**TASK DATA:**
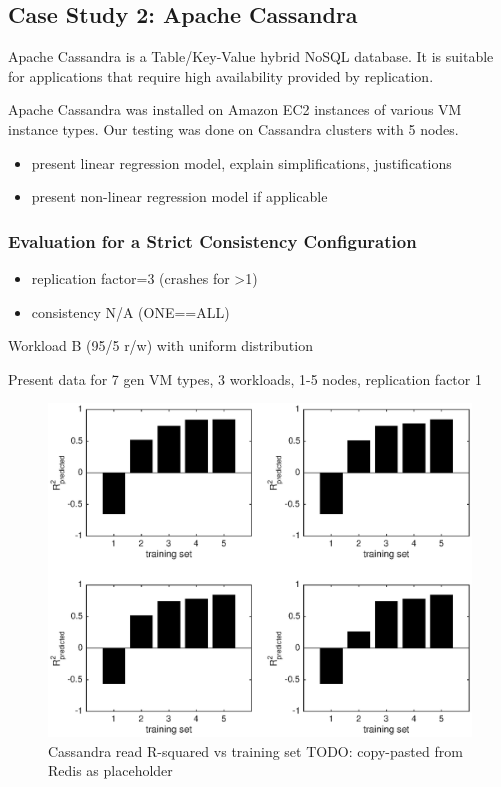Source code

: \documentclass{acm_proc_article-sp}
\newcommand{\mm}[1]{{\color{red}#1}}
\begin{document}
\subsection{Case Study 2: Apache Cassandra}
\vspace{10pt}

\mm{
Apache Cassandra is a Table/Key-Value hybrid NoSQL database.  It is suitable for applications that require high availability provided by replication.

Apache Cassandra was installed on Amazon EC2 instances of various VM instance types.  Our testing was done on Cassandra clusters with 5 nodes.

\begin{itemize}
   \item present linear regression model, explain simplifications, justifications
   \item present non-linear regression model if applicable
\end{itemize}

\subsubsection{Evaluation for a Strict Consistency Configuration}

\begin{itemize}
\item replication factor=3 (crashes for >1)
\item consistency N/A (ONE==ALL)
\end{itemize}
Workload B (95/5 r/w) with uniform distribution

Present data for
7 gen VM types, 3 workloads, 1-5 nodes, replication factor 1

  \begin{figure}
    \centering
    \includegraphics[scale = 0.5]{bar_read_avg_latency.eps}
    \caption{Cassandra read R-squared vs training set TODO: copy-pasted from Redis as placeholder}
    \label{figure:redisbarread}
  \end{figure}

}
\end{document}
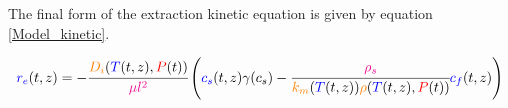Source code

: \documentclass[../Article_Model_Parameters.tex]{subfiles}
\begin{document}
			
	The final form of the extraction kinetic equation is given by equation \ref{Model_kinetic}.
			
	{\footnotesize
		\begin{equation}
			\label{Model_kinetic}
				{\color{blue}r_e}(t,z) = -\cfrac{{\color{orange}D_i}({\color{blue}T}(t,z), {\color{red}P}(t))}{{\color{magenta} \mu l^2} } \left({\color{blue}c_s}(t,z) \gamma(c_s) - \cfrac{{\color{magenta}\rho_s}}{{\color{orange}k_m}({\color{blue}T}(t,z)){\color{orange}\rho}({\color{blue}T}(t,z),{\color{red}P}(t))}  {\color{blue}c_f}(t,z) \right)
		\end{equation} }
			
\end{document}
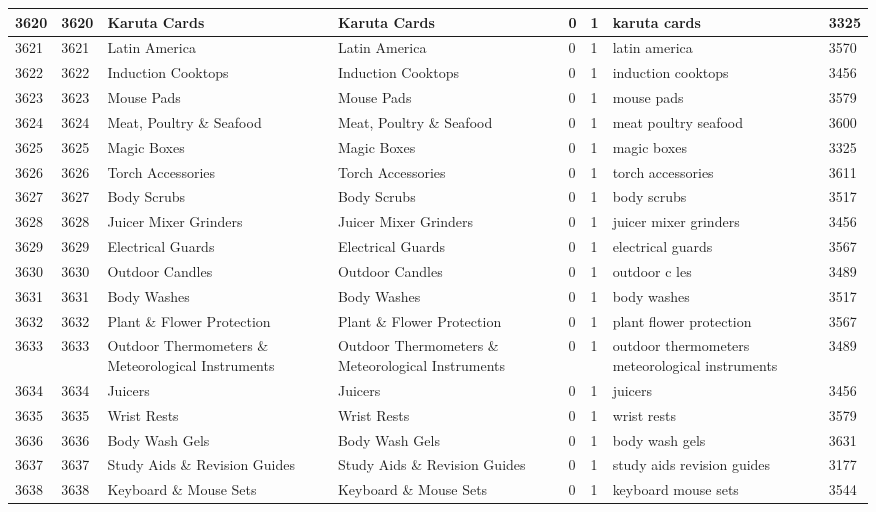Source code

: \begin{longtable}{|l|l|l|l|l|l|l|l|}
3620 & 3620 & Karuta Cards & Karuta Cards & 0 & 1 & karuta cards & 3325 \\ \hline 
3621 & 3621 & Latin America & Latin America & 0 & 1 & latin america & 3570 \\ \hline 
3622 & 3622 & Induction Cooktops & Induction Cooktops & 0 & 1 & induction cooktops & 3456 \\ \hline 
3623 & 3623 & Mouse Pads & Mouse Pads & 0 & 1 & mouse pads & 3579 \\ \hline 
3624 & 3624 & Meat, Poultry \& Seafood & Meat, Poultry \& Seafood & 0 & 1 & meat poultry seafood & 3600 \\ \hline 
3625 & 3625 & Magic Boxes & Magic Boxes & 0 & 1 & magic boxes & 3325 \\ \hline 
3626 & 3626 & Torch Accessories & Torch Accessories & 0 & 1 & torch accessories & 3611 \\ \hline 
3627 & 3627 & Body Scrubs & Body Scrubs & 0 & 1 & body scrubs & 3517 \\ \hline 
3628 & 3628 & Juicer Mixer Grinders & Juicer Mixer Grinders & 0 & 1 & juicer mixer grinders & 3456 \\ \hline 
3629 & 3629 & Electrical Guards & Electrical Guards & 0 & 1 & electrical guards & 3567 \\ \hline 
3630 & 3630 & Outdoor Candles & Outdoor Candles & 0 & 1 & outdoor c les & 3489 \\ \hline 
3631 & 3631 & Body Washes & Body Washes & 0 & 1 & body washes & 3517 \\ \hline 
3632 & 3632 & Plant \& Flower Protection & Plant \& Flower Protection & 0 & 1 & plant flower protection & 3567 \\ \hline 
3633 & 3633 & Outdoor Thermometers \& Meteorological Instruments & Outdoor Thermometers \& Meteorological Instruments & 0 & 1 & outdoor thermometers meteorological instruments & 3489 \\ \hline 
3634 & 3634 & Juicers & Juicers & 0 & 1 & juicers & 3456 \\ \hline 
3635 & 3635 & Wrist Rests & Wrist Rests & 0 & 1 & wrist rests & 3579 \\ \hline 
3636 & 3636 & Body Wash Gels & Body Wash Gels & 0 & 1 & body wash gels & 3631 \\ \hline 
3637 & 3637 & Study Aids \& Revision Guides & Study Aids \& Revision Guides & 0 & 1 & study aids revision guides & 3177 \\ \hline 
3638 & 3638 & Keyboard \& Mouse Sets & Keyboard \& Mouse Sets & 0 & 1 & keyboard mouse sets & 3544 \\ \hline 

\end{longtable}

**PROBLEM DESCRIPTION:** The reply should consist of one number: how many lines of the material contain the word "longtable".

**SOLUTION BELOW:** 2